This is at the very lease a creative and skillful attempt to solve a perceived issue.

Now, if I'm to understand how this all works, this would block and alert the user to any mods at all that have network code; so it's not really enforcing opt-in as much as it preempts it, and potentially this could make it impossible to run a mod even if you have disabled it's network operation depending on what else runs in that monobehavior. Say the mod has the network accessing code in their Start(). This isn't a complaint, I understand some people would prefer that out come, but you should mention this potentiality in the first post.

I'd also recommend as a future feature that you check the offending monobehavior against the 'events' methods, Start(), Active(), Update(), etc(), and if you're disabling potentially mandatory functionality of the mod, just go ahead and disable all, the other monobehaviors in that namespace too to make sure you don't leave some half dismembered code that wasn't properly initialized running.

After thinking this through (half dismembered code) I think I'm going to revise to not re-enable the Monobehaviours after users whitelist, and I'm going to require a KSP restart (at which point the whitelist will tell GOMN not to disable them in the first place). Currently this inspects all methods in all types deriving from monobehaviour in the assembly, and if network code is found anywhere it disables all monobehaviours in the assembly to prevent the mod being half enabled/half disabled (not tested in other scenes yet, still needs some work on this front).

Not sure I've ever had my programming called skillful before, I'm more of a bang two rocks together until something works kind of guy.

Wouldn't it make a lot more sense to do this using the OS itself and not the library routines of a *particular language* running on that OS? If you want to implement this it seems like doing it at the level of .NET framework libraries is way, waaaay too high-level of a location to be catching network usage. What about the mod that calls out to a non-Csharp library to accomplish things?

Basically, if you're going to call it a firewall, then make it work like an actual firewall. Have it look for network traffic coming from the KSP application, regardless of what exact method call was used to cause the network traffic.

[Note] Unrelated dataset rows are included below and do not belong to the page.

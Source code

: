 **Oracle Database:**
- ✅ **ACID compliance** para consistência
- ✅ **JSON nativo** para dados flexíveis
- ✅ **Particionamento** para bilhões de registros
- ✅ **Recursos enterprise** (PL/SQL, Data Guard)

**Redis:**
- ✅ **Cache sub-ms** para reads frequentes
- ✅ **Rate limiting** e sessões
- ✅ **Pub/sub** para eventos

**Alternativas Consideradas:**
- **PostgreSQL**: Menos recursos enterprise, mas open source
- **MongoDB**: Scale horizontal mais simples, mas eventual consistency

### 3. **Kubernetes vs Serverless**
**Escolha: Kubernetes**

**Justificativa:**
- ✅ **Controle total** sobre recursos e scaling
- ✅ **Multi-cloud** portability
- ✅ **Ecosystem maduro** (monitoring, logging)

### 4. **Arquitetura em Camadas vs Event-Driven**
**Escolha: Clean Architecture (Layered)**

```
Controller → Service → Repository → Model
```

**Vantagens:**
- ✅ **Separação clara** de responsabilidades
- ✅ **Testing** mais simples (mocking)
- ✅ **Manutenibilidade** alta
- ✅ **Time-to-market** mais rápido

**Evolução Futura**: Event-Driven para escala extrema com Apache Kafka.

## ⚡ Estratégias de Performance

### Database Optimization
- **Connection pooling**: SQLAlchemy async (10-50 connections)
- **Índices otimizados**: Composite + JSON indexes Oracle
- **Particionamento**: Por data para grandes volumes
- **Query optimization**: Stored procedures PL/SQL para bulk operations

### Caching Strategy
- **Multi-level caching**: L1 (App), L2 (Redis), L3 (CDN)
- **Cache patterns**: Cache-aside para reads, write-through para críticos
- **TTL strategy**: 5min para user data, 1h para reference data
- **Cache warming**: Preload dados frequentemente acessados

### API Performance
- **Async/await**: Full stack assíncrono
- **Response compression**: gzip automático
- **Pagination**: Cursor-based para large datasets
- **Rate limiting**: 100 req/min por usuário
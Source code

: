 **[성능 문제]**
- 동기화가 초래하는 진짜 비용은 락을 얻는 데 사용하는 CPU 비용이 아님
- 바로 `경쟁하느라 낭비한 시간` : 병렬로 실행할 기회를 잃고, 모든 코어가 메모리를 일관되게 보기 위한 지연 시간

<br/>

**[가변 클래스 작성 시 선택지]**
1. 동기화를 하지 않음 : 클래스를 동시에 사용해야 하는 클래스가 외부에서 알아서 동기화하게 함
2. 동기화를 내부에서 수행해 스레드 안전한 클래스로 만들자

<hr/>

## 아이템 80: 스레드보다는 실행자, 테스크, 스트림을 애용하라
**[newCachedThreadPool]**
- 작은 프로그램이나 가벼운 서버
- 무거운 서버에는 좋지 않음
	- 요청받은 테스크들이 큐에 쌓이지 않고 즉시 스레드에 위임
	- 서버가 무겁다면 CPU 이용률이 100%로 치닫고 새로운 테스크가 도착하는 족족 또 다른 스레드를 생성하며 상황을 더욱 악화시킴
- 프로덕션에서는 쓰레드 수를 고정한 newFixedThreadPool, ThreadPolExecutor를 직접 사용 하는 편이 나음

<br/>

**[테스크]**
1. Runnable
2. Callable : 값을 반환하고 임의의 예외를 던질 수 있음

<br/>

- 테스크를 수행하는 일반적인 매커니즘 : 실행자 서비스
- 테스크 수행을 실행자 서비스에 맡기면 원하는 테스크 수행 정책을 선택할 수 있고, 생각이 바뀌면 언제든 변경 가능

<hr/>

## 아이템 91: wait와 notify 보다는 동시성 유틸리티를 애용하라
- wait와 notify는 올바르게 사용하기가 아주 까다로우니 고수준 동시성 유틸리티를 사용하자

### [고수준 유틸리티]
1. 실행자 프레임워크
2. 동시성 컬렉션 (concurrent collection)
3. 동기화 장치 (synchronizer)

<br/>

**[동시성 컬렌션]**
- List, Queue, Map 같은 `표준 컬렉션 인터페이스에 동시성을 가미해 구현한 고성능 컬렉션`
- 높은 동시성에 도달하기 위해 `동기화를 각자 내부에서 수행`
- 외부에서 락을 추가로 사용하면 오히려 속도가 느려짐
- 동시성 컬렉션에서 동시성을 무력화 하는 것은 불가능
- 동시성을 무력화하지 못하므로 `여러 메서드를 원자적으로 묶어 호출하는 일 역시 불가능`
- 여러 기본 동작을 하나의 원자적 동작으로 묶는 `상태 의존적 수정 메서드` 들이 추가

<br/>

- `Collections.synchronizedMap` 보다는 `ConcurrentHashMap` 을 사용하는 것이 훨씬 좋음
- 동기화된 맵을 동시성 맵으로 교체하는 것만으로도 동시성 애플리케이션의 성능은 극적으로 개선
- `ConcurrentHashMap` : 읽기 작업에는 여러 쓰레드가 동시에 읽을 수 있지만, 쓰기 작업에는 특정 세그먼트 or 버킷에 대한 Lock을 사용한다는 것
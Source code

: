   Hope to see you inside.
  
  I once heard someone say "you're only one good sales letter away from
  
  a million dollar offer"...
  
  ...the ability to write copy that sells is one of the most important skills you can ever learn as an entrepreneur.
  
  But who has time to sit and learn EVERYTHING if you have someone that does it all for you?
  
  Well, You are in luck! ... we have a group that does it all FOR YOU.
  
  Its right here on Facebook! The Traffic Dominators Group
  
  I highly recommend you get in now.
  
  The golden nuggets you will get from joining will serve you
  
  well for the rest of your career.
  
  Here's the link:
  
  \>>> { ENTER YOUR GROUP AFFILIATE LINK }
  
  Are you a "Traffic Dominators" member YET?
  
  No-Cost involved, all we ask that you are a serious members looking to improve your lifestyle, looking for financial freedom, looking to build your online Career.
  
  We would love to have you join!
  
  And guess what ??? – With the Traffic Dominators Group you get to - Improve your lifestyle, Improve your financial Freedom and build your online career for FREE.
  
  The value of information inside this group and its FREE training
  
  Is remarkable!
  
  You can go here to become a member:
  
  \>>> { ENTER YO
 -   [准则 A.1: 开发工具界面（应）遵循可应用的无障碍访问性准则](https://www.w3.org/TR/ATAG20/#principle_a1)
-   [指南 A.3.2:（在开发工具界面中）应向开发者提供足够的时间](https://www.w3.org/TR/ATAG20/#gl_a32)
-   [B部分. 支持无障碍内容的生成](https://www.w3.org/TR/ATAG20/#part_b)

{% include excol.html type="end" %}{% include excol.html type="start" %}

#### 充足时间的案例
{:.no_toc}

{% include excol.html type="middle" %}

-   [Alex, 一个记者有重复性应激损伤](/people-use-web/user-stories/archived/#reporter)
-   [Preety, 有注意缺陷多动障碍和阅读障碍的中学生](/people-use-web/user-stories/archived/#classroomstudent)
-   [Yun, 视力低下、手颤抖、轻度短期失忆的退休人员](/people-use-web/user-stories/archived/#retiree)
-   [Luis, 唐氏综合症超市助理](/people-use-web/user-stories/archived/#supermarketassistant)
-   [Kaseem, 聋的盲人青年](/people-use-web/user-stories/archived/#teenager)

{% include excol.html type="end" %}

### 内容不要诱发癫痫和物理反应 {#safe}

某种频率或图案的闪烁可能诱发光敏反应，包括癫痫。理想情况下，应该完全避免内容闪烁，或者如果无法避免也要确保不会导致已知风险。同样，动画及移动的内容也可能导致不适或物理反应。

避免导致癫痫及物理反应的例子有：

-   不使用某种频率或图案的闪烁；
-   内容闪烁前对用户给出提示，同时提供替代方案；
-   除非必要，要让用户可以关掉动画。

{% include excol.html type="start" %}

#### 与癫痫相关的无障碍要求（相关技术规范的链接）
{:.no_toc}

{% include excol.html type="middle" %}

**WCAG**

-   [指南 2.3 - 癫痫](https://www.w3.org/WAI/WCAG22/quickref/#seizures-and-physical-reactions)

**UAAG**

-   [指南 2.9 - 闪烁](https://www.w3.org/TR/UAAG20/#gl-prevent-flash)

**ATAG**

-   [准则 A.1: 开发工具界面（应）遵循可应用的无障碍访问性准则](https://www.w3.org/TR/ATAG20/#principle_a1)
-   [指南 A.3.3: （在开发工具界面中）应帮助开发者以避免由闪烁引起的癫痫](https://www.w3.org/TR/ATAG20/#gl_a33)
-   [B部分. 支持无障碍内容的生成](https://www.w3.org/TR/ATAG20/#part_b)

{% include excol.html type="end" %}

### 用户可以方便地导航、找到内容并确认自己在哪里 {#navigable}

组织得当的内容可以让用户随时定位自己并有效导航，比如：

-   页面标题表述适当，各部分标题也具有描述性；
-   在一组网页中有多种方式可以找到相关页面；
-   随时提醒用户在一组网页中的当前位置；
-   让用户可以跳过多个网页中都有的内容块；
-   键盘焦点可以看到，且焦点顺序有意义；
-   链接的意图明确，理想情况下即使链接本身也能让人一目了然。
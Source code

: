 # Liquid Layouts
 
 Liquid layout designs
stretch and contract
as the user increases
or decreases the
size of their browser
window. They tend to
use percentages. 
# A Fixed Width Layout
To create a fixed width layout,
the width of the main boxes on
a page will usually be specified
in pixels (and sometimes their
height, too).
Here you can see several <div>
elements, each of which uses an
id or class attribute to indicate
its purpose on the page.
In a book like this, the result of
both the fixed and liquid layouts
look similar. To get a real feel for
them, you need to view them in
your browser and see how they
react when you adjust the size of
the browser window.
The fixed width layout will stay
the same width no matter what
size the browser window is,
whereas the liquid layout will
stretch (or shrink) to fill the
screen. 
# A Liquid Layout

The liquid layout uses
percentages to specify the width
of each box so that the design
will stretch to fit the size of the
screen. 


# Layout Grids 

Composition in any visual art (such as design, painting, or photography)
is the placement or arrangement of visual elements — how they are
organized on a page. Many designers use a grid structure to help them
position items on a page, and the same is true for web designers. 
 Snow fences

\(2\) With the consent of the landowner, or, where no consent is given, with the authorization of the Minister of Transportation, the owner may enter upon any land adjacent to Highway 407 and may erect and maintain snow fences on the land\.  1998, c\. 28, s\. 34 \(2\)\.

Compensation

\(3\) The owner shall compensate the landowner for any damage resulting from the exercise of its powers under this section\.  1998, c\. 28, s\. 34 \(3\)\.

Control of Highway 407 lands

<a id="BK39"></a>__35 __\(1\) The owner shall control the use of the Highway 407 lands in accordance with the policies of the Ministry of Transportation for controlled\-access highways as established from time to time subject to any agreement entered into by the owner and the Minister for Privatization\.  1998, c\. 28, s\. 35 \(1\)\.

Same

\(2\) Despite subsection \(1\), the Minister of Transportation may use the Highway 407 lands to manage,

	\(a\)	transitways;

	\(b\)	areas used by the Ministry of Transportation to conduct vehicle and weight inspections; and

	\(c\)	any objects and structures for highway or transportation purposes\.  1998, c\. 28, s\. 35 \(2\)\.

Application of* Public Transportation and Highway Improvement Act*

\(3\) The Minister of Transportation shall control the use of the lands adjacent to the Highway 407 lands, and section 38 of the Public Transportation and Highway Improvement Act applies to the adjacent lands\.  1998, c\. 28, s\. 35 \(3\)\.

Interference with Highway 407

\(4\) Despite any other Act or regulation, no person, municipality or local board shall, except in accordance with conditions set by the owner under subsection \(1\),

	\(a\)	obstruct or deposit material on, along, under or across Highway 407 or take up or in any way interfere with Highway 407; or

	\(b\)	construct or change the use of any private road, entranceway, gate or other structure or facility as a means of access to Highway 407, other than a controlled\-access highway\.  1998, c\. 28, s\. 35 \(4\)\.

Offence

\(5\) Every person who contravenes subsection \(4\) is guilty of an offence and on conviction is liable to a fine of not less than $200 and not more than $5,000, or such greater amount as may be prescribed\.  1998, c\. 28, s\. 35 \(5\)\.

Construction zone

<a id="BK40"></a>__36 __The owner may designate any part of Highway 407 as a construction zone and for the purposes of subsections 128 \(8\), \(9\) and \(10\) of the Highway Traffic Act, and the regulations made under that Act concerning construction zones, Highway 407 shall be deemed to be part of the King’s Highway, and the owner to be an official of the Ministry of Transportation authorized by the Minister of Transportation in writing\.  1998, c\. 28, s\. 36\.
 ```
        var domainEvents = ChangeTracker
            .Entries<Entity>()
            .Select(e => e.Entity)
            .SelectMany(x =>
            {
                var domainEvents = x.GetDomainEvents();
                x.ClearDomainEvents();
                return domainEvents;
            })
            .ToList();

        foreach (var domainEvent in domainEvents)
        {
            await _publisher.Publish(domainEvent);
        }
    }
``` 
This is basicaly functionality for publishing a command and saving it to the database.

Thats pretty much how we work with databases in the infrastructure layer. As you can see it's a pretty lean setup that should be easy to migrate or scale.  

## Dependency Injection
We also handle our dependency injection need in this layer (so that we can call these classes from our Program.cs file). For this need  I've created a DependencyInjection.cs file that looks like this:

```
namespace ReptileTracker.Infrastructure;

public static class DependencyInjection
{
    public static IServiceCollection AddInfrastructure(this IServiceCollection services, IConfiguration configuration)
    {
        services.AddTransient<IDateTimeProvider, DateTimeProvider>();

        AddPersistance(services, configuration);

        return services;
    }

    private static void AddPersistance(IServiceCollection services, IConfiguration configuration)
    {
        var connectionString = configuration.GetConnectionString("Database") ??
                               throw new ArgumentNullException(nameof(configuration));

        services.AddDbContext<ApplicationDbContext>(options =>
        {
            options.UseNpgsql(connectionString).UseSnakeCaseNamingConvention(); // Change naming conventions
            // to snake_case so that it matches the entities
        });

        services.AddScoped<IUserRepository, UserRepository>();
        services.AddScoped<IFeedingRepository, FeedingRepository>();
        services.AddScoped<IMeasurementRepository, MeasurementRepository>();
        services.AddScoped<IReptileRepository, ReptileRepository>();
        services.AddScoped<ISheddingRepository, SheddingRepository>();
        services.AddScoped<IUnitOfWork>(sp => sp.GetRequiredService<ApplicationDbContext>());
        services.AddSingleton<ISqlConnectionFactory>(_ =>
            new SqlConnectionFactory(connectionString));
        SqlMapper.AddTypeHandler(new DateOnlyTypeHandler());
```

Trap the *traffic*, not the API calls.

That would also solve your problem of picking up false positives from people using the WWW libraries to load local sound files, because of course using WWW to look at a file: url won't actually cause any network traffic that a real proper firewall would see.

Re non-Csharp, I talked about this with a few other people and this isn't really a be-all end-all, people can obviously get around it, if they want to (non Csharp libraries, reflection and invoke) but at that point the code is being deliberately obfuscating which will hopefully reflect on the author of said code (if you deliberately try to bypass something like GOMN you're actively trying to be sneaky). Currently if people want to block all network traffic from KSP it's trivial enough to do so in windows firewall, this is trying to provide an option halfway between blocking everything and blocking nothing.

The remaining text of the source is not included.